David Owen (1754 - December 10, 1829) was a judge, land owner and political figure in New Brunswick, Canada. He represented Charlotte County in the Legislative Assembly of New Brunswick from 1796 to 1802.
==Early life==
He was born in Wales, the son of Owen Owen and Anne Davies. He studied at Trinity College, Cambridge, where he was Senior Wrangler in 1777 and received his M.A. degree in 1780. He was ordained a deacon for the Church of England in 1778, served as a chaplain in the Royal Navy and was ordained to the priesthood in 1787. In 1767, with his uncle William Owen and his two brothers, Owen had been granted land on Passamaquoddy Outer Island (renamed Campobello Island in 1770).

In 1787, some time after the death of his uncle, Owen came to the island to manage the family's interests.

==Law career==
Described as "bookish" and "thin-skinned", Owen was known for "waging constant legal battles", with Warren Hathaway as his ally - even as Warren's younger brother Charles Hathaway proved a recurring rival to Owen.
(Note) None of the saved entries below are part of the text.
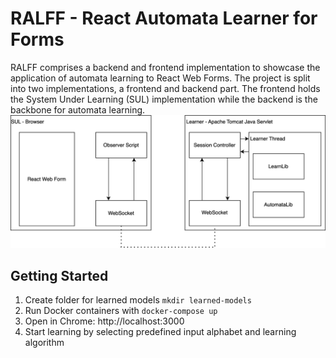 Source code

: # RALFF - React Automata Learner for Forms

RALFF comprises a backend and frontend implementation to showcase the application of automata learning to React Web Forms. The project
is split into two implementations, a frontend and backend part. The frontend holds the System Under Learning (SUL) implementation while the 
backend is the backbone for automata learning.
<img src="./graphics/architecture.svg">

## Getting Started
1. Create folder for learned models ```mkdir learned-models```
2. Run Docker containers with ```docker-compose up```
3. Open in Chrome: http://localhost:3000
4. Start learning by selecting predefined input alphabet and learning algorithm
He was named justice of the peace and a judge for the Court of General Sessions and the Inferior Court of Common Pleas. Owen lobbied unsuccessfully to have Campobello Island and several nearby islands declared a separate county from Charlotte.

Owen, who served as a justice of the peace, wrote to judge Edward Winslow in 1802, noting his concern that "the influx of strangers...on Deer Island they have actually defied the proprietor Capt. Farrell and built habitations. On one or two islands are houses erected by these aliens...[we may] prevent their smuggling to our great injury".

He died on Campobello Island in 1829 and was buried in the family vault in Wales.